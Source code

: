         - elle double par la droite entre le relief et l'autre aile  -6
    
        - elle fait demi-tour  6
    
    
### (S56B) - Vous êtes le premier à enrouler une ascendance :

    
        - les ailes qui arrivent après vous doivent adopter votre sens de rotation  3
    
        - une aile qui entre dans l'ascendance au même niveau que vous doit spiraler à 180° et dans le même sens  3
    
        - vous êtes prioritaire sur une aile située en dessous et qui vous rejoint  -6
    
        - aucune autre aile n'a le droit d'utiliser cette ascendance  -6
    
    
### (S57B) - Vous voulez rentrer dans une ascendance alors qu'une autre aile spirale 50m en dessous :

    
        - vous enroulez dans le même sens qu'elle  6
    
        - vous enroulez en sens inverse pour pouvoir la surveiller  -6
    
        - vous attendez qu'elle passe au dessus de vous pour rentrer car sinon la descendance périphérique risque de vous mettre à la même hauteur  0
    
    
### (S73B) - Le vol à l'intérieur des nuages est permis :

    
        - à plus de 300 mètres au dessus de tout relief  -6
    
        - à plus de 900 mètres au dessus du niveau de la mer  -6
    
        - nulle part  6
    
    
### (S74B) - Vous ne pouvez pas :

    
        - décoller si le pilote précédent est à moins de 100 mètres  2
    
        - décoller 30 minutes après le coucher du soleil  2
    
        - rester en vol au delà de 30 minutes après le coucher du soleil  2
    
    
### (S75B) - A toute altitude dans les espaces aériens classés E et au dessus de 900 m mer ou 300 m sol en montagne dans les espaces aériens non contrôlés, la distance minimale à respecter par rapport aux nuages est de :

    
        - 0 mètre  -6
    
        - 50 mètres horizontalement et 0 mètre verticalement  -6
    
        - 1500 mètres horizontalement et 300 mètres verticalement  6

==================================================

:: What you will do ::
Please retype, exactly as written, every line from the line containing "- décoller 30" through the last line of the records above, including both of those lines, and nothing else.

:: Task answer ::
        - décoller 30 minutes après le coucher du soleil  2
    
        - rester en vol au delà de 30 minutes après le coucher du soleil  2
    
    
### (S75B) - A toute altitude dans les espaces aériens classés E et au dessus de 900 m mer ou 300 m sol en montagne dans les espaces aériens non contrôlés, la distance minimale à respecter par rapport aux nuages est de :

    
        - 0 mètre  -6
    
        - 50 mètres horizontalement et 0 mètre verticalement  -6
    
        - 1500 mètres horizontalement et 300 mètres verticalement  6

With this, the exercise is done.